**TASK TO CARRY OUT:** Instruction for the entries that follow: retype exactly the lines from the line with "< l < 1, a l o" to the line with "S i l > 1, a", both included, and omit all others.

**EXTRACTED MATERIAL:**
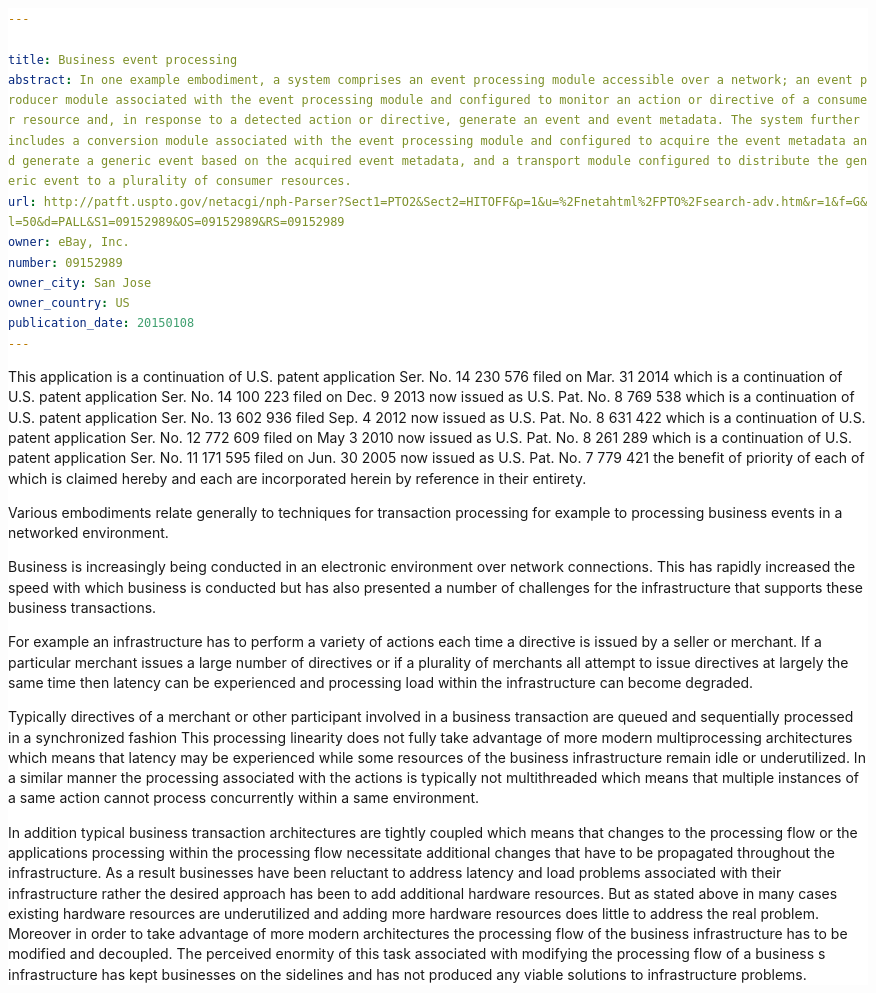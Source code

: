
 ```yaml
---

title: Business event processing
abstract: In one example embodiment, a system comprises an event processing module accessible over a network; an event producer module associated with the event processing module and configured to monitor an action or directive of a consumer resource and, in response to a detected action or directive, generate an event and event metadata. The system further includes a conversion module associated with the event processing module and configured to acquire the event metadata and generate a generic event based on the acquired event metadata, and a transport module configured to distribute the generic event to a plurality of consumer resources.
url: http://patft.uspto.gov/netacgi/nph-Parser?Sect1=PTO2&Sect2=HITOFF&p=1&u=%2Fnetahtml%2FPTO%2Fsearch-adv.htm&r=1&f=G&l=50&d=PALL&S1=09152989&OS=09152989&RS=09152989
owner: eBay, Inc.
number: 09152989
owner_city: San Jose
owner_country: US
publication_date: 20150108
---
```

This application is a continuation of U.S. patent application Ser. No. 14 230 576 filed on Mar. 31 2014 which is a continuation of U.S. patent application Ser. No. 14 100 223 filed on Dec. 9 2013 now issued as U.S. Pat. No. 8 769 538 which is a continuation of U.S. patent application Ser. No. 13 602 936 filed Sep. 4 2012 now issued as U.S. Pat. No. 8 631 422 which is a continuation of U.S. patent application Ser. No. 12 772 609 filed on May 3 2010 now issued as U.S. Pat. No. 8 261 289 which is a continuation of U.S. patent application Ser. No. 11 171 595 filed on Jun. 30 2005 now issued as U.S. Pat. No. 7 779 421 the benefit of priority of each of which is claimed hereby and each are incorporated herein by reference in their entirety.

Various embodiments relate generally to techniques for transaction processing for example to processing business events in a networked environment.

Business is increasingly being conducted in an electronic environment over network connections. This has rapidly increased the speed with which business is conducted but has also presented a number of challenges for the infrastructure that supports these business transactions.

For example an infrastructure has to perform a variety of actions each time a directive is issued by a seller or merchant. If a particular merchant issues a large number of directives or if a plurality of merchants all attempt to issue directives at largely the same time then latency can be experienced and processing load within the infrastructure can become degraded.

Typically directives of a merchant or other participant involved in a business transaction are queued and sequentially processed in a synchronized fashion This processing linearity does not fully take advantage of more modern multiprocessing architectures which means that latency may be experienced while some resources of the business infrastructure remain idle or underutilized. In a similar manner the processing associated with the actions is typically not multithreaded which means that multiple instances of a same action cannot process concurrently within a same environment.

In addition typical business transaction architectures are tightly coupled which means that changes to the processing flow or the applications processing within the processing flow necessitate additional changes that have to be propagated throughout the infrastructure. As a result businesses have been reluctant to address latency and load problems associated with their infrastructure rather the desired approach has been to add additional hardware resources. But as stated above in many cases existing hardware resources are underutilized and adding more hardware resources does little to address the real problem. Moreover in order to take advantage of more modern architectures the processing flow of the business infrastructure has to be modified and decoupled. The perceived enormity of this task associated with modifying the processing flow of a business s infrastructure has kept businesses on the sidelines and has not produced any viable solutions to infrastructure problems.
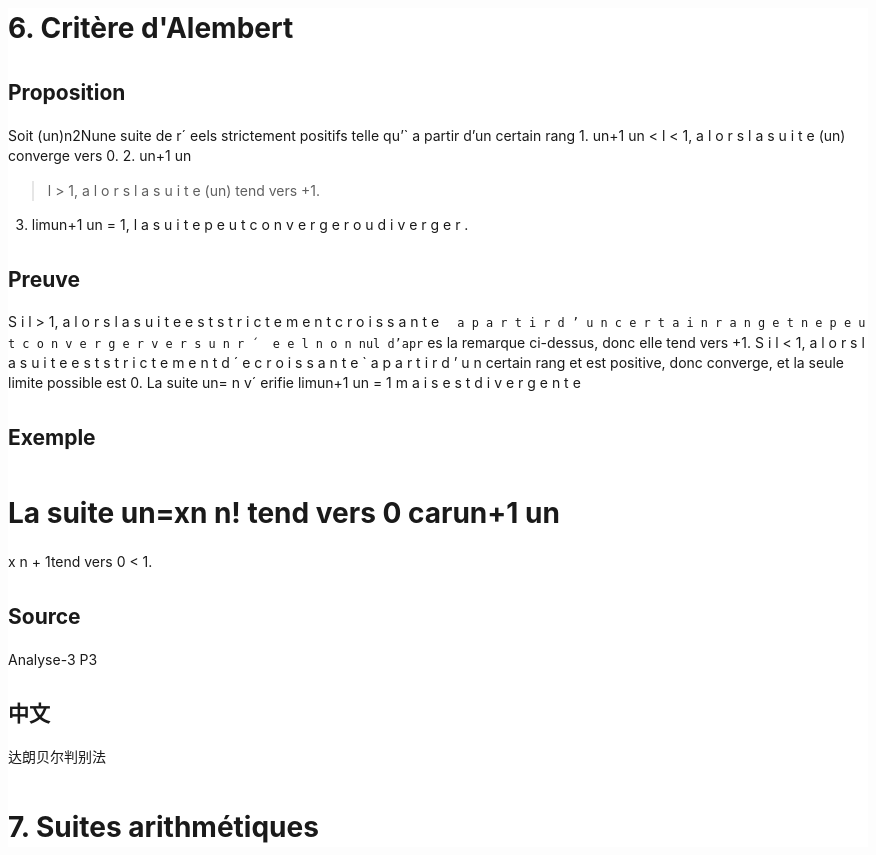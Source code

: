 # 6. Critère d'Alembert 

##  Proposition

Soit (un)n2Nune suite de r´ eels strictement positifs telle qu’` a partir d’un certain rang
1.
un+1
un
< l < 1, a l o r s l a s u i t e (un) converge vers 0.
2.
un+1
un

> l > 1, a l o r s l a s u i t e (un) tend vers +1.
3. limun+1
  un
  = 1, l a s u i t e p e u t c o n v e r g e r o u d i v e r g e r .

## Preuve 

 S i l > 1, a l o r s l a s u i t e e s t s t r i c t e m e n t c r o i s s a n t e `  a p a r t i r d ’ u n c e r t a i n r a n g e t n e p e u t c o n v e r g e r v e r s u n r ´  e e l n o n
nul d’apr` es la remarque ci-dessus, donc elle tend vers +1. S i l < 1, a l o r s l a s u i t e e s t s t r i c t e m e n t d ´  e c r o i s s a n t e `  a p a r t i r d ’ u n
certain rang et est positive, donc converge, et la seule limite possible est 0.
La suite un= n v´ erifie limun+1
un
= 1 m a i s e s t d i v e r g e n t e

## Exemple

La suite un=xn
n!
tend vers 0 carun+1
un
=
x
n + 1tend vers 0 < 1.

## Source 

Analyse-3 P3

## 中文 

达朗贝尔判别法

# 7. Suites arithmétiques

**TASK ANSWER:**
< l < 1, a l o r s l a s u i t e (un) converge vers 0.
2.
un+1
un

> l > 1, a l o r s l a s u i t e (un) tend vers +1.
3. limun+1
  un
  = 1, l a s u i t e p e u t c o n v e r g e r o u d i v e r g e r .

## Preuve 

 S i l > 1, a l o r s l a s u i t e e s t s t r i c t e m e n t c r o i s s a n t e `  a p a r t i r d ’ u n c e r t a i n r a n g e t n e p e u t c o n v e r g e r v e r s u n r ´  e e l n o n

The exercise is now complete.